**Dataset records:**

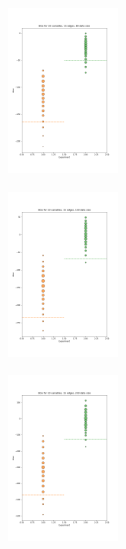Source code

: \documentclass{lxaiproposal}
\begin{document}
    \begin{figure}[h]
        \centering
        \begin{subfigure}
            \centering
            \includegraphics[width=0.32\textwidth]{figures/BGe_10_15_80}
            \label{fig:bge_score_10_15_80}
        \end{subfigure}
        \begin{subfigure}
            \centering
            \includegraphics[width=0.32\textwidth]{figures/BGe_10_15_150}
            \label{fig:bge_score_10_15_150}
        \end{subfigure}
        \begin{subfigure}
            \centering
            \includegraphics[width=0.32\textwidth]{figures/BGe_10_15_250}

\end{subfigure}
\end{figure}
\end{document}
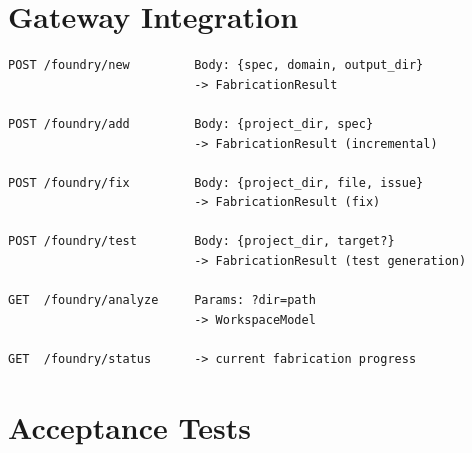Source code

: \documentclass[11pt,a4paper,twoside]{article}
\theoremstyle{definition}
\theoremstyle{plain}
\theoremstyle{remark}
\begin{document}
\part{Gateway Integration}\label{part:gateway}

\begin{lstlisting}[title={New Gateway Endpoints}]
POST /foundry/new         Body: {spec, domain, output_dir}
                          -> FabricationResult

POST /foundry/add         Body: {project_dir, spec}
                          -> FabricationResult (incremental)

POST /foundry/fix         Body: {project_dir, file, issue}
                          -> FabricationResult (fix)

POST /foundry/test        Body: {project_dir, target?}
                          -> FabricationResult (test generation)

GET  /foundry/analyze     Params: ?dir=path
                          -> WorkspaceModel

GET  /foundry/status      -> current fabrication progress
\end{lstlisting}


\part{Acceptance Tests}\label{part:tests}
\end{document}
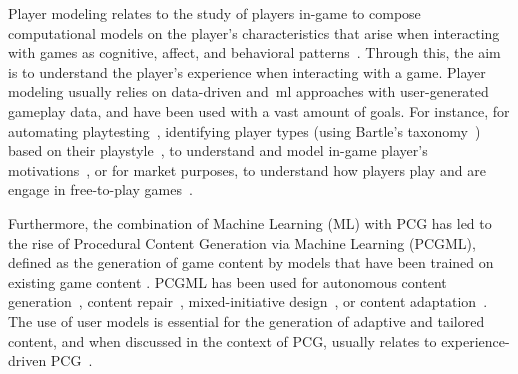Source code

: Player modeling relates to the study of players in-game to compose computational models on the player's characteristics that arise when interacting with games as cognitive, affect, and behavioral patterns~\cite{yannakakis_player_2013,thawonmas_artificial_2019}. Through this, the aim is to understand the player's experience when interacting with a game. Player modeling usually relies on data-driven and~\acrshort{ml} approaches with user-generated gameplay data, and have been used with a vast amount of goals. For instance, for automating playtesting~\cite{holmgard_automated_2019,gudmundsson_human-like_2018}, identifying player types (using Bartle's taxonomy~\cite{bartle_hearts_1996}) based on their playstyle~\cite{drachen_player_2009}, to understand and model in-game player's motivations~\cite{melhart_your_2019}, or for market purposes, to understand how players play and are engage in free-to-play games~\cite{saas_discovering_2016,rio_time_2020,guitart_forecasting_2019}.


Furthermore, the combination of Machine Learning (ML) with PCG has led to the rise of Procedural Content Generation via Machine Learning (PCGML), defined as the generation of game content by models that have been trained on existing game content \cite{summerville_procedural_2018}. PCGML has been used for autonomous content generation~\cite{sarkar_towards_2020}, content repair~\cite{siper_path_2022}, mixed-initiative design~\cite{guzdial_co-creative_2018}, or content adaptation~\cite{gonzalez-duque_fast_2021}. The use of user models is essential for the generation of adaptive and tailored content, and when discussed in the context of PCG, usually relates to experience-driven PCG~\cite{yannakakis_experience-driven_2011}. 


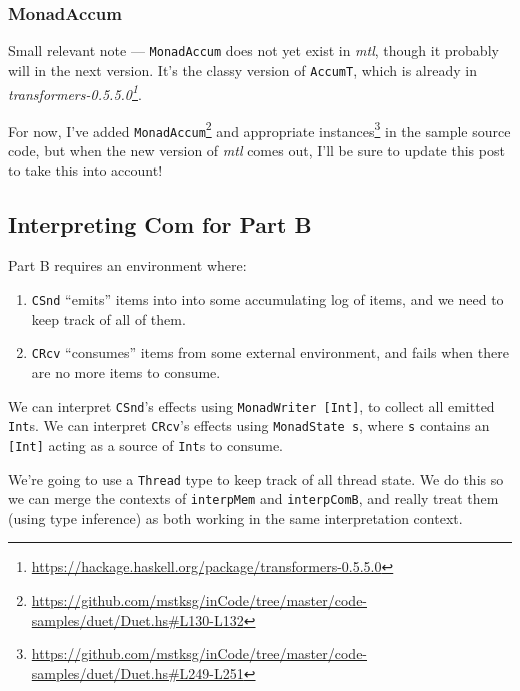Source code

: \documentclass[]{article}
\renewcommand{\href}[2]{#2\footnote{\url{#1}}}
\begin{document}
\hypertarget{monadaccum}{%
\subsubsection{MonadAccum}\label{monadaccum}}

Small relevant note --- \texttt{MonadAccum} does not yet exist in \emph{mtl},
though it probably will in the next version. It's the classy version of
\texttt{AccumT}, which is already in
\emph{\href{https://hackage.haskell.org/package/transformers-0.5.5.0}{transformers-0.5.5.0}}.

For now,
\href{https://github.com/mstksg/inCode/tree/master/code-samples/duet/Duet.hs\#L130-L132}{I've
added \texttt{MonadAccum}} and
\href{https://github.com/mstksg/inCode/tree/master/code-samples/duet/Duet.hs\#L249-L251}{appropriate
instances} in the sample source code, but when the new version of \emph{mtl}
comes out, I'll be sure to update this post to take this into account!

\hypertarget{interpreting-com-for-part-b}{%
\subsection{Interpreting Com for Part B}\label{interpreting-com-for-part-b}}

Part B requires an environment where:

\begin{enumerate}
\def\labelenumi{\arabic{enumi}.}
\tightlist
\item
  \texttt{CSnd} ``emits'' items into into some accumulating log of items, and we
  need to keep track of all of them.
\item
  \texttt{CRcv} ``consumes'' items from some external environment, and fails
  when there are no more items to consume.
\end{enumerate}

We can interpret \texttt{CSnd}'s effects using \texttt{MonadWriter\ {[}Int{]}},
to collect all emitted \texttt{Int}s. We can interpret \texttt{CRcv}'s effects
using \texttt{MonadState\ s}, where \texttt{s} contains an \texttt{{[}Int{]}}
acting as a source of \texttt{Int}s to consume.

We're going to use a \texttt{Thread} type to keep track of all thread state. We
do this so we can merge the contexts of \texttt{interpMem} and
\texttt{interpComB}, and really treat them (using type inference) as both
working in the same interpretation context.
\end{document}
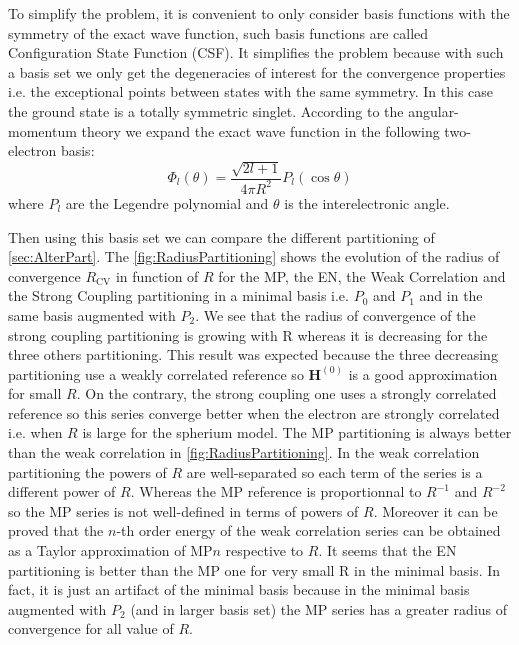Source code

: \documentclass[11pt,a4paper]{article}
\newcommand{\bH}{\mathbf{H}}
\begin{document}
To simplify the problem, it is convenient to only consider basis functions with the symmetry of the exact wave function, such basis functions are called Configuration State Function (CSF). It simplifies the problem because with such a basis set we only get the degeneracies of interest for the convergence properties i.e. the exceptional points between states with the same symmetry. In this case the ground state is a totally symmetric singlet. According to the angular-momentum theory \cite{AngularBook, SlaterBook, Loos_2009} we expand the exact wave function in the following two-electron basis:
\begin{equation}
\Phi_l(\theta)=\frac{\sqrt{2l+1}}{4\pi R^2}P_l(\cos\theta)
\end{equation}
where $P_l$ are the Legendre polynomial and $\theta$ is the interelectronic angle.

Then using this basis set we can compare the different partitioning of \autoref{sec:AlterPart}. The \autoref{fig:RadiusPartitioning} shows the evolution of the radius of convergence $R_{\text{CV}}$ in function of $R$ for the MP, the EN, the Weak Correlation and the Strong Coupling partitioning in a minimal basis i.e. $P_0$ and $P_1$ and in the same basis augmented with $P_2$. We see that the radius of convergence of the strong coupling partitioning is growing with R whereas it is decreasing for the three others partitioning. This result was expected because the three decreasing partitioning use a weakly correlated reference so $\bH^{(0)}$ is a good approximation for small $R$. On the contrary, the strong coupling one uses a strongly correlated reference so this series converge better when the electron are strongly correlated i.e. when $R$ is large for the spherium model.
The MP partitioning is always better than the weak correlation in \autoref{fig:RadiusPartitioning}. In the weak correlation partitioning the powers of $R$ are well-separated so each term of the series is a different power of $R$. Whereas the MP reference is proportionnal to $R^{-1}$ and $R^{-2}$ so the MP series is not well-defined in terms of powers of $R$. Moreover it can be proved that the $n$-th order energy of the weak correlation series can be obtained as a  Taylor approximation of MP$n$ respective to $R$. It seems that the EN partitioning is better than the MP one for very small R in the minimal basis. In fact, it is just an artifact of the minimal basis because in the minimal basis augmented with $P_2
$ (and in larger basis set) the MP series has a greater radius of convergence for all value of $R$.
\end{document}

**What needs to be done:**
Make an exact copy of every record, pictures excluded.

**Output for this exercise:**
Source code

: \documentclass{lxaiproposal}
\begin{document}
    \begin{figure}[h]
        \centering
        \begin{subfigure}
            \centering
            \includegraphics[width=0.32\textwidth]{figures/BGe_10_15_80}
            \label{fig:bge_score_10_15_80}
        \end{subfigure}
        \begin{subfigure}
            \centering
            \includegraphics[width=0.32\textwidth]{figures/BGe_10_15_150}
            \label{fig:bge_score_10_15_150}
        \end{subfigure}
        \begin{subfigure}
            \centering
            \includegraphics[width=0.32\textwidth]{figures/BGe_10_15_250}

\end{subfigure}
\end{figure}
\end{document}
Source code

: \documentclass[11pt,a4paper,twoside]{article}
\theoremstyle{definition}
\theoremstyle{plain}
\theoremstyle{remark}
\begin{document}
\part{Gateway Integration}\label{part:gateway}

\begin{lstlisting}[title={New Gateway Endpoints}]
POST /foundry/new         Body: {spec, domain, output_dir}
                          -> FabricationResult

POST /foundry/add         Body: {project_dir, spec}
                          -> FabricationResult (incremental)

POST /foundry/fix         Body: {project_dir, file, issue}
                          -> FabricationResult (fix)

POST /foundry/test        Body: {project_dir, target?}
                          -> FabricationResult (test generation)

GET  /foundry/analyze     Params: ?dir=path
                          -> WorkspaceModel

GET  /foundry/status      -> current fabrication progress
\end{lstlisting}


\part{Acceptance Tests}\label{part:tests}
\end{document}
Source code

: Player modeling relates to the study of players in-game to compose computational models on the player's characteristics that arise when interacting with games as cognitive, affect, and behavioral patterns~\cite{yannakakis_player_2013,thawonmas_artificial_2019}. Through this, the aim is to understand the player's experience when interacting with a game. Player modeling usually relies on data-driven and~\acrshort{ml} approaches with user-generated gameplay data, and have been used with a vast amount of goals. For instance, for automating playtesting~\cite{holmgard_automated_2019,gudmundsson_human-like_2018}, identifying player types (using Bartle's taxonomy~\cite{bartle_hearts_1996}) based on their playstyle~\cite{drachen_player_2009}, to understand and model in-game player's motivations~\cite{melhart_your_2019}, or for market purposes, to understand how players play and are engage in free-to-play games~\cite{saas_discovering_2016,rio_time_2020,guitart_forecasting_2019}.


Furthermore, the combination of Machine Learning (ML) with PCG has led to the rise of Procedural Content Generation via Machine Learning (PCGML), defined as the generation of game content by models that have been trained on existing game content \cite{summerville_procedural_2018}. PCGML has been used for autonomous content generation~\cite{sarkar_towards_2020}, content repair~\cite{siper_path_2022}, mixed-initiative design~\cite{guzdial_co-creative_2018}, or content adaptation~\cite{gonzalez-duque_fast_2021}. The use of user models is essential for the generation of adaptive and tailored content, and when discussed in the context of PCG, usually relates to experience-driven PCG~\cite{yannakakis_experience-driven_2011}. 


Source code

: \documentclass[]{article}
\renewcommand{\href}[2]{#2\footnote{\url{#1}}}
\begin{document}
\hypertarget{monadaccum}{%
\subsubsection{MonadAccum}\label{monadaccum}}

Small relevant note --- \texttt{MonadAccum} does not yet exist in \emph{mtl},
though it probably will in the next version. It's the classy version of
\texttt{AccumT}, which is already in
\emph{\href{https://hackage.haskell.org/package/transformers-0.5.5.0}{transformers-0.5.5.0}}.

For now,
\href{https://github.com/mstksg/inCode/tree/master/code-samples/duet/Duet.hs\#L130-L132}{I've
added \texttt{MonadAccum}} and
\href{https://github.com/mstksg/inCode/tree/master/code-samples/duet/Duet.hs\#L249-L251}{appropriate
instances} in the sample source code, but when the new version of \emph{mtl}
comes out, I'll be sure to update this post to take this into account!

\hypertarget{interpreting-com-for-part-b}{%
\subsection{Interpreting Com for Part B}\label{interpreting-com-for-part-b}}

Part B requires an environment where:

\begin{enumerate}
\def\labelenumi{\arabic{enumi}.}
\tightlist
\item
  \texttt{CSnd} ``emits'' items into into some accumulating log of items, and we
  need to keep track of all of them.
\item
  \texttt{CRcv} ``consumes'' items from some external environment, and fails
  when there are no more items to consume.
\end{enumerate}

We can interpret \texttt{CSnd}'s effects using \texttt{MonadWriter\ {[}Int{]}},
to collect all emitted \texttt{Int}s. We can interpret \texttt{CRcv}'s effects
using \texttt{MonadState\ s}, where \texttt{s} contains an \texttt{{[}Int{]}}
acting as a source of \texttt{Int}s to consume.

We're going to use a \texttt{Thread} type to keep track of all thread state. We
do this so we can merge the contexts of \texttt{interpMem} and
\texttt{interpComB}, and really treat them (using type inference) as both
working in the same interpretation context.
\end{document}
Source code

: \documentclass[11pt,a4paper]{article}
\newcommand{\bH}{\mathbf{H}}
\begin{document}
To simplify the problem, it is convenient to only consider basis functions with the symmetry of the exact wave function, such basis functions are called Configuration State Function (CSF). It simplifies the problem because with such a basis set we only get the degeneracies of interest for the convergence properties i.e. the exceptional points between states with the same symmetry. In this case the ground state is a totally symmetric singlet. According to the angular-momentum theory \cite{AngularBook, SlaterBook, Loos_2009} we expand the exact wave function in the following two-electron basis:
\begin{equation}
\Phi_l(\theta)=\frac{\sqrt{2l+1}}{4\pi R^2}P_l(\cos\theta)
\end{equation}
where $P_l$ are the Legendre polynomial and $\theta$ is the interelectronic angle.

Then using this basis set we can compare the different partitioning of \autoref{sec:AlterPart}. The \autoref{fig:RadiusPartitioning} shows the evolution of the radius of convergence $R_{\text{CV}}$ in function of $R$ for the MP, the EN, the Weak Correlation and the Strong Coupling partitioning in a minimal basis i.e. $P_0$ and $P_1$ and in the same basis augmented with $P_2$. We see that the radius of convergence of the strong coupling partitioning is growing with R whereas it is decreasing for the three others partitioning. This result was expected because the three decreasing partitioning use a weakly correlated reference so $\bH^{(0)}$ is a good approximation for small $R$. On the contrary, the strong coupling one uses a strongly correlated reference so this series converge better when the electron are strongly correlated i.e. when $R$ is large for the spherium model.
The MP partitioning is always better than the weak correlation in \autoref{fig:RadiusPartitioning}. In the weak correlation partitioning the powers of $R$ are well-separated so each term of the series is a different power of $R$. Whereas the MP reference is proportionnal to $R^{-1}$ and $R^{-2}$ so the MP series is not well-defined in terms of powers of $R$. Moreover it can be proved that the $n$-th order energy of the weak correlation series can be obtained as a  Taylor approximation of MP$n$ respective to $R$. It seems that the EN partitioning is better than the MP one for very small R in the minimal basis. In fact, it is just an artifact of the minimal basis because in the minimal basis augmented with $P_2
$ (and in larger basis set) the MP series has a greater radius of convergence for all value of $R$.
\end{document}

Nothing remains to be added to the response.